Calcium Carbonate (CaCO3) is one of the most abundant carbonates in sedimentary rocks across the Earth’s surface. CaCO3 occurs in nature in 6 different forms: three anhydrous crystalline polymorphs.
Calcite, Aragonite, and Vaterite, two hydrated phases and some anhydrous or hydrated amorphous forms. The three polymorphic forms of the crystal show well-differentiated structures
- Calcite (trigonal lattice)
- Aragonite (orthorhombic lattice)
- Vaterite (hexagonal lattice)
as such, the three phases have different diffraction spectra and are therefore easily identifiable with specific investigation methods.

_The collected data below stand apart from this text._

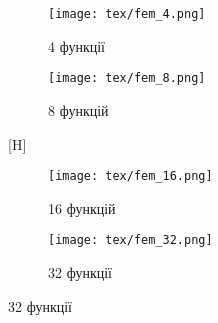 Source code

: \begin{figure}[H]
    \begin{subfigure}{.5\textwidth}
    \centering
    \texttt{[image: tex/fem\_4.png]}
    \caption{4 функції}
    \end{subfigure}
    \hfill
    \begin{subfigure}{.5\textwidth}
    \centering
    \texttt{[image: tex/fem\_8.png]}
    \caption{8 функцій}
    \end{subfigure}
\begin{figure}[H]

\end{figure}[H]
    \begin{subfigure}{.5\textwidth}
    \centering
    \texttt{[image: tex/fem\_16.png]}
    \caption{16 функцій}
    \end{subfigure}
    \hfill
    \begin{subfigure}{.5\textwidth}
    \centering
    \texttt{[image: tex/fem\_32.png]}
    \caption{32 функції}
    \end{subfigure}
\end{figure}


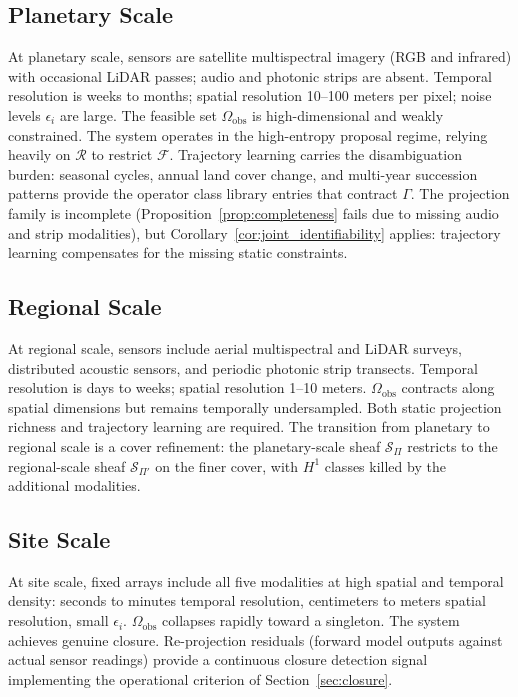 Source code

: \documentclass[11pt, oneside]{article}
\begin{document}
\subsection{Planetary Scale}

At planetary scale, sensors are satellite multispectral imagery (RGB and infrared) with
occasional LiDAR passes; audio and photonic strips are absent. Temporal resolution is
weeks to months; spatial resolution 10--100 meters per pixel; noise levels $\epsilon_i$
are large. The feasible set $\Omega_{\mathrm{obs}}$ is high-dimensional and weakly
constrained. The system operates in the high-entropy proposal regime, relying heavily on
$\mathcal{R}$ to restrict $\mathcal{F}$. Trajectory learning carries the disambiguation
burden: seasonal cycles, annual land cover change, and multi-year succession patterns
provide the operator class library entries that contract $\Gamma$. The projection family
is incomplete (Proposition~\ref{prop:completeness} fails due to missing audio and strip
modalities), but Corollary~\ref{cor:joint_identifiability} applies: trajectory learning
compensates for the missing static constraints.

\subsection{Regional Scale}

At regional scale, sensors include aerial multispectral and LiDAR surveys, distributed
acoustic sensors, and periodic photonic strip transects. Temporal resolution is days to
weeks; spatial resolution 1--10 meters. $\Omega_{\mathrm{obs}}$ contracts along spatial
dimensions but remains temporally undersampled. Both static projection richness and
trajectory learning are required. The transition from planetary to regional scale is a
cover refinement: the planetary-scale sheaf $\mathcal{S}_\Pi$ restricts to the
regional-scale sheaf $\mathcal{S}_{\Pi'}$ on the finer cover, with $H^1$ classes killed
by the additional modalities.

\subsection{Site Scale}

At site scale, fixed arrays include all five modalities at high spatial and temporal
density: seconds to minutes temporal resolution, centimeters to meters spatial resolution,
small $\epsilon_i$. $\Omega_{\mathrm{obs}}$ collapses rapidly toward a singleton. The
system achieves genuine closure. Re-projection residuals (forward model outputs against
actual sensor readings) provide a continuous closure detection signal implementing the
operational criterion of Section~\ref{sec:closure}.
\end{document}
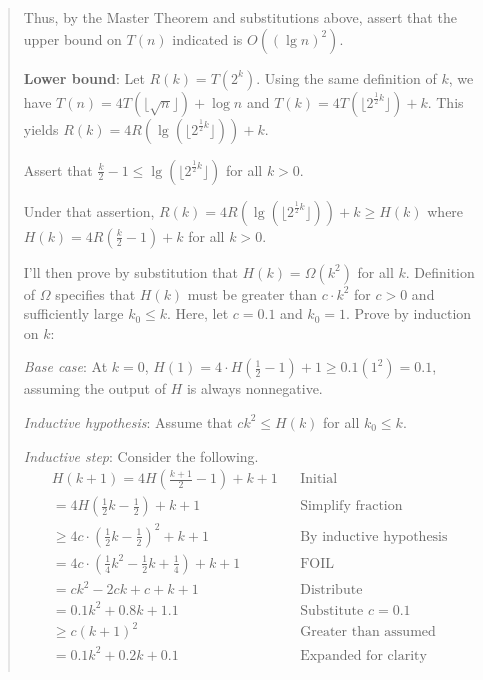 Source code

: \documentclass[11pt]{article}
\begin{document}
\begin{enumerate}[leftmargin=*]
\begin{enumerate}
\begin{enumerate}
\begin{quote}
          Thus, by the Master Theorem and substitutions above, assert that the upper bound on $T(n)$ indicated is $O((\lg n)^2)$. 

          \medskip
          \textbf{Lower bound}:
          Let $R(k) = T(2^k)$. Using the same definition of $k$, we have $T(n) = 4T(\lfloor \sqrt{n} \rfloor) + \log n$ and $T(k) = 4T(\lfloor 2^{\frac{1}{2}k} \rfloor) + k$. This yields $R(k) = 4R(\lg(\lfloor 2^{\frac{1}{2}k} \rfloor)) + k$.

          \medskip
          Assert that $\frac{k}{2} - 1 \leq \lg(\lfloor 2^{\frac{1}{2}k} \rfloor)$ for all $k > 0$. 

          \medskip
          Under that assertion, $R(k) = 4R(\lg(\lfloor 2^{\frac{1}{2}k} \rfloor)) + k \geq H(k)$ where $H(k) = 4R(\frac{k}{2} - 1) + k$ for all $k > 0$. 

        \medskip
      I'll then prove by substitution that $H(k) = \Omega(k^2)$ for all $k$. Definition of $\Omega$ specifies that $H(k)$ must be greater than $c \cdot k^2$ for $c > 0$ and sufficiently large $k_0 \leq k$. Here, let $c = 0.1$ and $k_0 = 1$. Prove by induction on $k$: 

        \medskip
        \textit{Base case}: At $k = 0$, $H(1) = 4 \cdot H(\frac{1}{2} - 1) + 1 \geq 0.1(1^2) = 0.1$, assuming the output of $H$ is always nonnegative.

        \medskip
        \textit{Inductive hypothesis}: Assume that $ck^2 \leq H(k)$ for all $k_0 \leq k$. 

        \medskip
        \textit{Inductive step}: Consider the following.
        \begin{align*}
            && H(k + 1) = 4H(\frac{k + 1}{2} - 1) + k + 1 && \text{Initial} && \\
            && = 4H(\frac{1}{2}k - \frac{1}{2}) + k + 1 && \text{Simplify fraction} && \\
            && \geq 4c \cdot (\frac{1}{2}k - \frac{1}{2})^2 + k + 1 && \text{By inductive hypothesis} && \\
            && = 4c \cdot (\frac{1}{4}k^2 - \frac{1}{2}k + \frac{1}{4}) + k + 1 && \text{FOIL} && \\
            && = ck^2 - 2ck + c + k + 1 && \text{Distribute} && \\
            && = 0.1k^2 + 0.8k + 1.1 && \text{Substitute $c = 0.1$} && \\
            && \geq c(k + 1)^2 && \text{Greater than assumed bound} && \\
            && = 0.1k^2 + 0.2k + 0.1 && \text{Expanded for clarity} && \\
        \end{align*} 


\end{quote}
\end{enumerate}
\end{enumerate}
\end{enumerate}
\end{document}
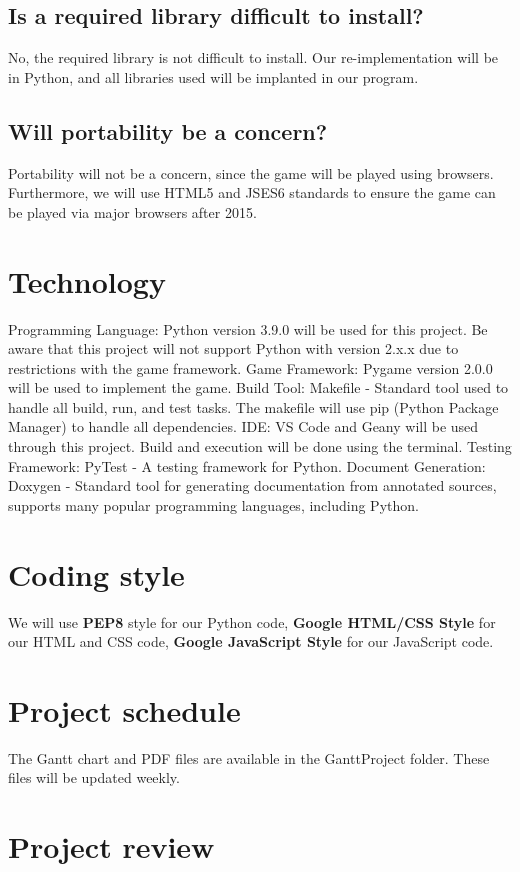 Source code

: \documentclass{article}
\begin{document}
\subsection{Is a required library difficult to install?}
No, the required library is not difficult to install. Our re-implementation will be in Python, and all libraries used will be implanted in our program.

\subsection{Will portability be a concern?}
Portability will not be a concern, since the game will be played using browsers. Furthermore, we will use HTML5 and JSES6 standards to ensure the game can be played via major browsers after 2015.


\section{Technology}
Programming Language: Python version 3.9.0 will be used for this project. Be aware that this project will not support Python with version 2.x.x due to restrictions with the game framework.
Game Framework: Pygame version 2.0.0 will be used to implement the game.
Build Tool: Makefile - Standard tool used to handle all build, run, and test tasks. The makefile will use pip (Python Package Manager) to handle all dependencies.
IDE: VS Code and Geany will be used through this project. Build and execution will be done using the terminal.
Testing Framework: PyTest - A testing framework for Python.
Document Generation: Doxygen - Standard tool for generating documentation from annotated sources, supports many popular programming languages, including Python.


\section{Coding style}
We will use \textbf{PEP8} style for our Python code, \textbf{Google HTML/CSS Style} for our HTML and CSS code, \textbf{Google JavaScript Style} for our JavaScript code.

\section{Project schedule}
The Gantt chart and PDF files are available in the GanttProject folder. These files will be updated weekly.

\section{Project review}
\end{document}
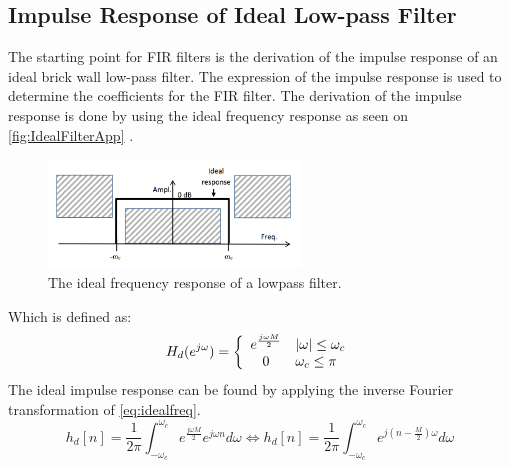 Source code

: \subsection*{Impulse Response of Ideal Low-pass Filter}
The starting point for FIR filters is the derivation of the impulse response of an ideal brick wall low-pass filter. The expression of the impulse response is used to determine the coefficients for the FIR filter. The derivation of the impulse response is done by using the ideal frequency response as seen on \autoref{fig:IdealFilterApp} \citep{sou:FIRpart4}. 
\begin{figure}[H]
\centering
\includegraphics[width=0.6\textwidth]{figures/Ideal_filter.png}
\caption{The ideal frequency response of a lowpass filter.}
\label{fig:IdealFilterApp}
\end{figure}
Which is defined as:
\begin{equation} \label{eq:idealfreq}
H_d(e^{j\omega})=\left\{
\begin{array}{c l}      
    e^{\frac{j\omega M}{2}} & |\omega|\leq\omega_c\\
    0 & \omega_c\leq\pi
\end{array}\right.
\end{equation}
The ideal impulse response can be found by applying the inverse Fourier transformation of \autoref{eq:idealfreq}.
\begin{equation}
h_d[n]=\frac{1}{2\pi}\int_{-\omega_c}^{\omega_c}e^{\frac{j\omega M}{2}} e^{j\omega n} d\omega \Leftrightarrow h_d[n]=\frac{1}{2\pi}\int_{-\omega_c}^{\omega_c}e^{j(n-\frac{M}{2})\omega} d\omega
\end{equation}

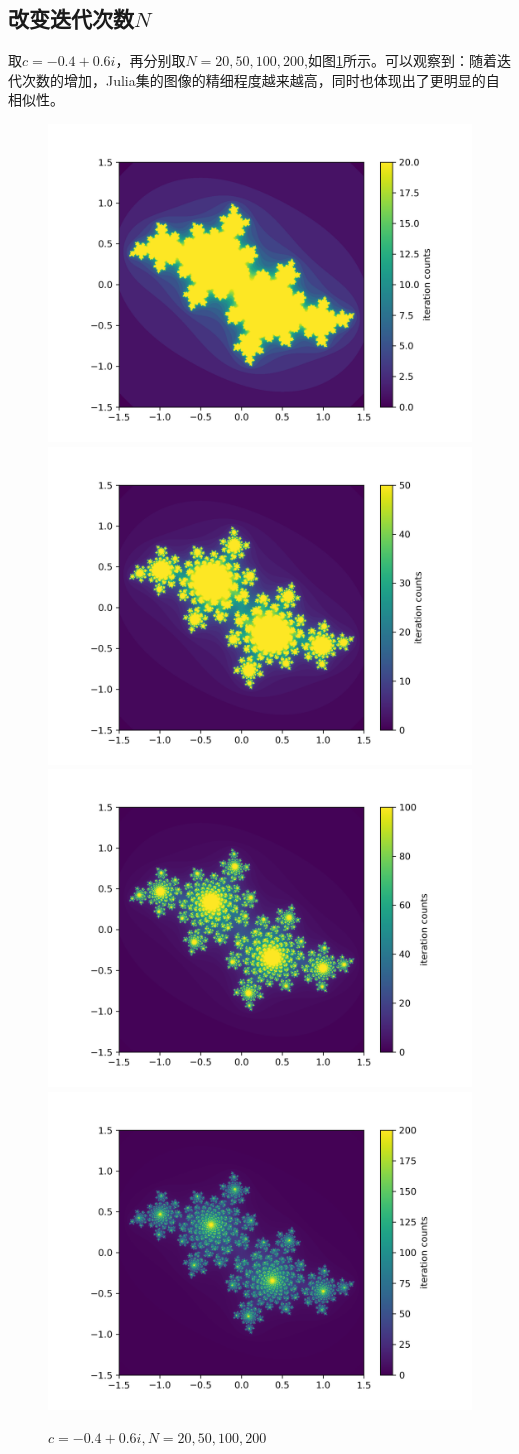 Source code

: \documentclass[a4paper]{ctexart}
\begin{document}
\subsection{改变迭代次数$N$}
取$c=-0.4+0.6i$\cite{julia_wiki}，再分别取$N=20,50,100,200$,如图\ref{tu2}所示。可以观察到：随着迭代次数的增加，Julia集的图像的精细程度越来越高，同时也体现出了更明显的自相似性。
\begin{figure}[H]
	\centering
	\includegraphics[width=.45\textwidth]{../png/300dpi/julia_cx-0.4cy0.6_N20.png}
	\includegraphics[width=.45\textwidth]{../png/300dpi/julia_cx-0.4cy0.6_N50.png}
	\includegraphics[width=.45\textwidth]{../png/300dpi/julia_cx-0.4cy0.6_N100.png}
	\includegraphics[width=.45\textwidth]{../png/300dpi/julia_cx-0.4cy0.6_N200.png}
	\caption{$c=-0.4+0.6i,N=20,50,100,200$}
	\label{tu2}
\end{figure}
\end{document}
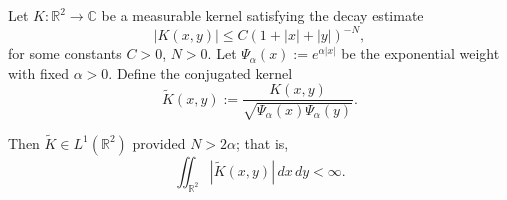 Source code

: \begin{lemma}
\label{lem:L1_integrability_conjugated_kernel}
Let \( K \colon \mathbb{R}^2 \to \mathbb{C} \) be a measurable kernel satisfying the decay estimate
\[
|K(x,y)| \le C (1 + |x| + |y|)^{-N},
\]
for some constants \( C > 0 \), \( N > 0 \). Let \( \Psi_\alpha(x) := e^{\alpha |x|} \) be the exponential weight with fixed \( \alpha > 0 \). Define the conjugated kernel
\[
\widetilde{K}(x,y) := \frac{K(x,y)}{\sqrt{\Psi_\alpha(x)\Psi_\alpha(y)}}.
\]

Then \( \widetilde{K} \in L^1(\mathbb{R}^2) \) provided \( N > 2\alpha \); that is,
\[
\iint_{\mathbb{R}^2} |\widetilde{K}(x,y)|\, dx\,dy < \infty.
\]
\end{lemma}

The identification of the different phases of Calcium Carbonate in sanitary water was carried out both by X-ray diffraction analysis (diffractometer) and Infrared Spectroscopy (FT-IR).
Both analyses were conducted on the fixed residue obtained with a specific procedure so as not to affect the analysis itself. The spectra that identify the various forms and crystals of CaCO3 respond with different diffraction angles and therefore provide easily identifiable diagrams (as if each phase had its own fingerprint).
The results obtained from the different samples were compared with the spectra of the pure phases: Calcite – Aragonite – Vaterite.
This comparison was made for both untreated water and water treated with the ExtraH2O device. The analyses were carried out under different conditions: water supply temperature at time zero; temperature 60°C after 36 hours; temperature 80°C at time zero.